Effective engineering cases present the complete details of an engineering problemas well as the entire process undertaken by the principal engineer to solve such a problem. Consequently, an engineering case is drastically different from a problem that might be presented in an engineering textbook. An engineering case presents more than a simple mathematical problem. Engineering students who only practice engineering problems often have a false sense of security that engineering problems are crisp and narrow analytical problems. Real engineering problems are ill-defined and are embedded within an entire system; therefore, analysis must consider the entire system. Engineering cases also require students to go beyond a single answer. Because a real case study is multifaceted, it requires students to think about all aspects of the engineering design process, not just an analytical piece (Henderson, Bellman, & Furman, 1983). Engineering cases allow students to learn how to sift through the details of ah engineering case to discover the most essential information needed to address the critical issues; this is known to the engineering community as framing or setting the problem. "When students are asked to place judgments on the approaches and procedures of a practicing engineer, their learning moves from low-level knowledge and application to higher levels of learning such as synthesis and evaluation.

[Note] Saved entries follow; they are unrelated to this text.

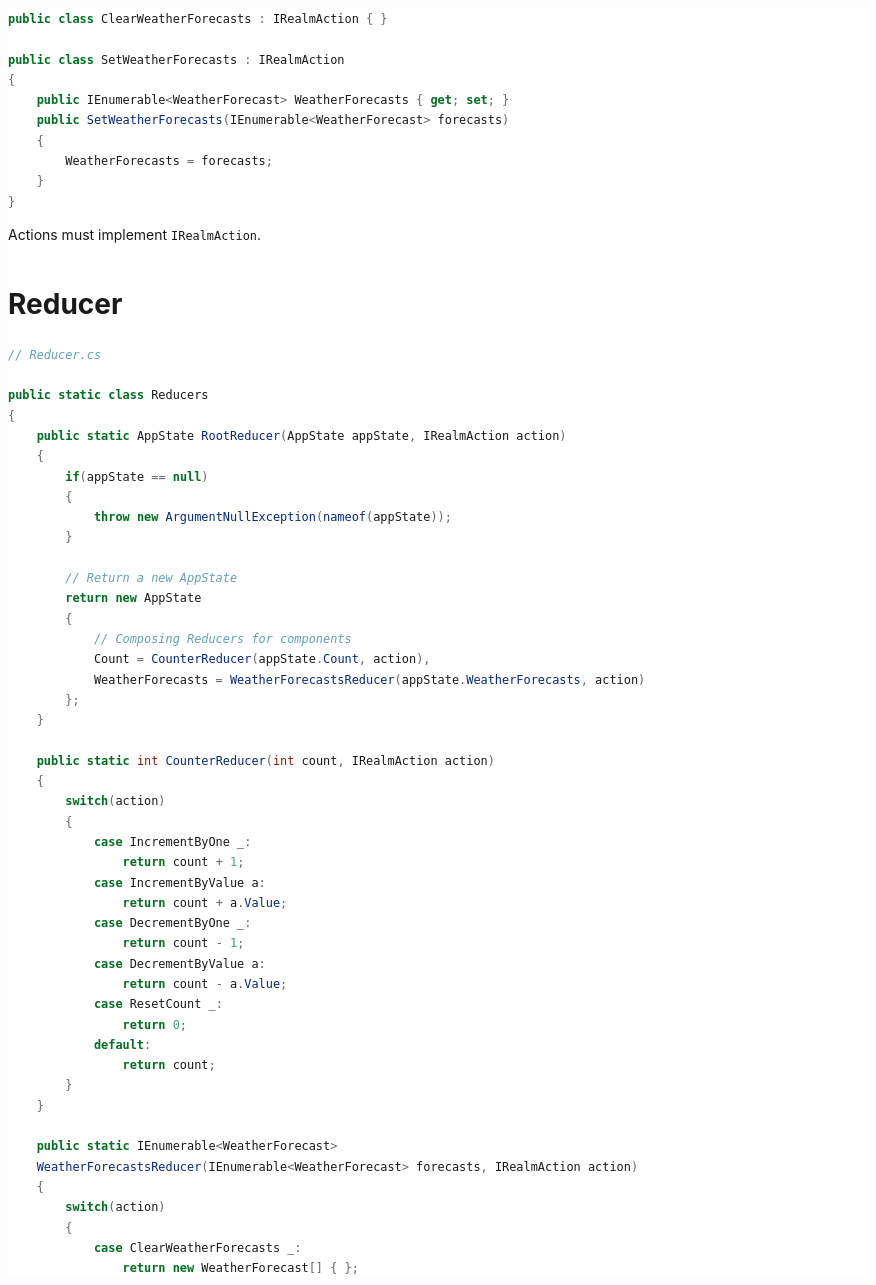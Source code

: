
 ```csharp
public class ClearWeatherForecasts : IRealmAction { }

public class SetWeatherForecasts : IRealmAction
{
    public IEnumerable<WeatherForecast> WeatherForecasts { get; set; }
    public SetWeatherForecasts(IEnumerable<WeatherForecast> forecasts)
    {
        WeatherForecasts = forecasts;
    }
}
```

Actions must implement `IRealmAction`.

# Reducer

```csharp
// Reducer.cs

public static class Reducers
{
    public static AppState RootReducer(AppState appState, IRealmAction action)
    {
        if(appState == null)
        {
            throw new ArgumentNullException(nameof(appState));
        }

        // Return a new AppState
        return new AppState
        {
            // Composing Reducers for components
            Count = CounterReducer(appState.Count, action),
            WeatherForecasts = WeatherForecastsReducer(appState.WeatherForecasts, action)
        };
    }

    public static int CounterReducer(int count, IRealmAction action)
    {
        switch(action)
        {
            case IncrementByOne _:
                return count + 1;
            case IncrementByValue a:
                return count + a.Value;
            case DecrementByOne _:
                return count - 1;
            case DecrementByValue a:
                return count - a.Value;
            case ResetCount _:
                return 0;
            default:
                return count;
        }
    }

    public static IEnumerable<WeatherForecast>
    WeatherForecastsReducer(IEnumerable<WeatherForecast> forecasts, IRealmAction action)
    {
        switch(action)
        {
            case ClearWeatherForecasts _:
                return new WeatherForecast[] { };
```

Engineering Cases Motivate

Many in the engineering community have suggested using engineering cases to motivate engineering students and to address the problems of retention (Smith & Kardos, 1987). Engineering design cases provide students with meaningful, real-world examples of applying math and science to engineering problems. H.O. Fuchs (1974) believes that engineering cases motivate students because a well-written case study draws on their interests and engages them in the engineering problem. He believes that students are able to get into the case study because cases include the human or social factors of an engineering problem. Engineering cases are about real people with real problems, an important element in order for students to have the ability to identify with the problem (Fuchs, 1974). Students can approach an engineering case as if they are the project engineer, thus providing a sense of ownership that is not easily achieved with a standard textbook engineering problem. Some engineering cases are written excluding actual applied solutions, allowing students to apply their own knowledge and frame the problem to solve in the way they dictate. This provides motivation and opportunity for creativity. Engineering cases provide the important lesson that engineering problems do not contain a single correct answer. This fact can empower a student to develop his or her own approach to the problem.

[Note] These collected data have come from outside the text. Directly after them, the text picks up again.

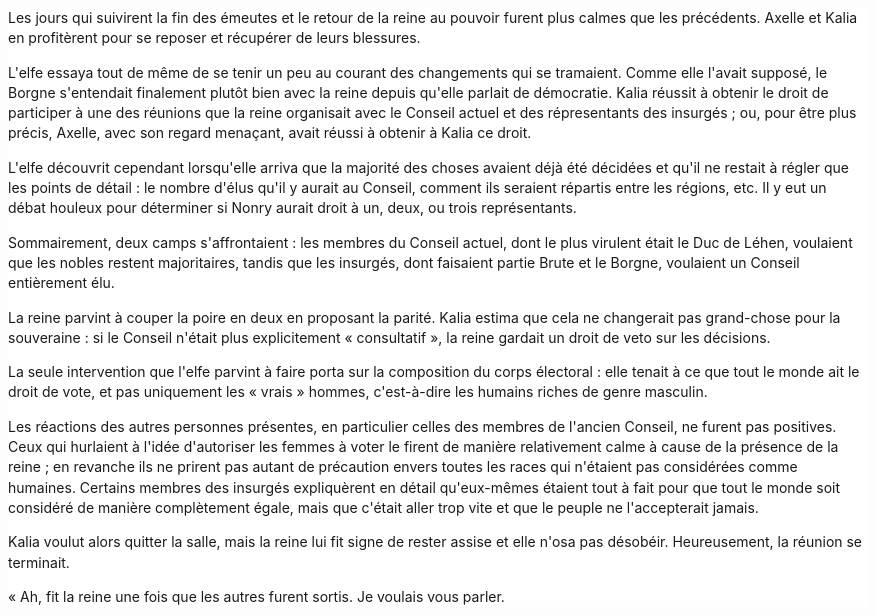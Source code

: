 
Les jours qui suivirent la fin des émeutes et le retour de la reine au
pouvoir furent plus calmes que les précédents. Axelle et Kalia en
profitèrent pour se reposer et récupérer de leurs blessures. 

L'elfe essaya tout de même de se tenir un peu au courant des
changements qui se tramaient. Comme elle l'avait supposé, le Borgne
s'entendait finalement plutôt bien avec la reine depuis qu'elle
parlait de démocratie.
Kalia réussit à obtenir le droit de participer à une
des réunions que la reine organisait avec le Conseil actuel et des
répresentants des insurgés ; ou, pour être plus précis,
Axelle, avec son regard menaçant, avait réussi à obtenir à Kalia ce
droit.

L'elfe découvrit cependant lorsqu'elle arriva que la majorité des
choses avaient déjà été décidées et qu'il ne restait à régler que les
points de détail : le nombre d'élus qu'il y aurait au Conseil, comment
ils seraient répartis entre les régions, etc. Il y eut un débat
houleux pour déterminer si Nonry aurait droit à un, deux, ou trois
représentants. 

Sommairement, deux camps s'affrontaient : les membres du Conseil
actuel, dont le plus virulent était le Duc de Léhen, voulaient que les
nobles restent majoritaires, tandis que les insurgés, dont faisaient
partie Brute et le Borgne, voulaient un Conseil entièrement élu. 

La reine parvint à couper la poire en deux en proposant la
parité. Kalia estima que cela ne changerait pas grand-chose pour la
souveraine : si le Conseil n'était plus explicitement
« consultatif », la reine gardait un droit de veto sur les
décisions.  

La seule intervention que l'elfe parvint à faire porta sur la
composition du corps électoral : elle tenait à ce que tout le monde
ait le droit de vote, et pas uniquement les « vrais » hommes,
c'est-à-dire les humains riches de genre masculin.

Les réactions des autres personnes présentes, en particulier
celles des membres de l'ancien Conseil, ne furent pas
positives. Ceux qui hurlaient à l'idée d'autoriser les femmes à voter
le firent de manière relativement calme à cause de la présence de la
reine ; en revanche ils ne prirent pas autant de précaution envers
toutes les races qui n'étaient pas considérées comme
humaines. Certains membres des insurgés expliquèrent en détail
qu'eux-mêmes étaient tout à fait pour que tout le monde soit considéré
de manière complètement égale, mais que c'était aller trop vite et que
le peuple ne l'accepterait jamais.

Kalia voulut alors quitter la salle, mais la reine lui fit signe de
rester assise et elle n'osa pas désobéir. 
Heureusement, la réunion se terminait. 

« Ah, fit la reine une fois que les autres furent sortis. Je
  voulais vous parler.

Design case studies have been successfully used in K-12 programs to increase technical awareness and to attract students into the field of engineering. Tuskegee University has successfully worked with three public school corporations to develop K-12 engineering education programs that utilize engineering design cases, and students' perceptions of engineering through the use of engineering cases have been favorable as indicated by program surveys (Seif, 1994).

Engineering Case Libraries

The Engineering Case Program originated at Stanford University in 1964 and is still sponsored by the American Society for Engineering Education (ASEE). An ASEE Case Study Committee exists under the Design in Engineering Education Division (DEED) of ASEE. The Rose-Hulman Institute of Technology houses the Engineering Case Library. Rose-Hulman is responsible for reproducing and distributing the over 250 design cases housed at the library. Another source for engineering cases is the National Engineering Education Delivery System (NEEDS). This source for engineering cases has been developed by the National Science Foundation Synthesis Coalition (Richards & Gorman, 2004).


Engineering case studies have been used successfully as teaching tools by the engineering education community for many years, and the benefits of using engineering cases to teach the engineering design process is widely documented. However, many educators in the field of technology education may not be familiar with engineering cases and the potential they possess as teaching tools. Certainly, some modification and editing of an engineering case must take place to adjust the content so that it can be appropriately used with K-12 students, but engineering cases can provide the needed details about engineering that might otherwise be missed without their use. Engineering cases are another tool that has potential to assist K-12 educators to properly implement engineering concepts into the curriculum.


Dearing, B. M. & Daugherty, M. K. (2004). Delivering engineering content in technology education. The Technology Teacher, 64 (3), 8-11.

Douglas, J., Iversen, E., & Kalyandurg, C. (2004). Engineering in the K-12 classroom: An analysis of current practices and guidelines for the future. A production of the ASEE Engineering K12 Center.

Dym, Clive L. (1994). Teaching design to freshmen: Style and content. Journal of Engineering Education, 83 (4), 303-310.

Fuchs, H. O. (1974). On kindling flames with cases. Engineering Education, (March issue).

Henderson, J. M., Bellman, L. G., & Furman, B. J. (1983, January). A Case for teaching engineering with cases, Engineering Education, pp. 288-292.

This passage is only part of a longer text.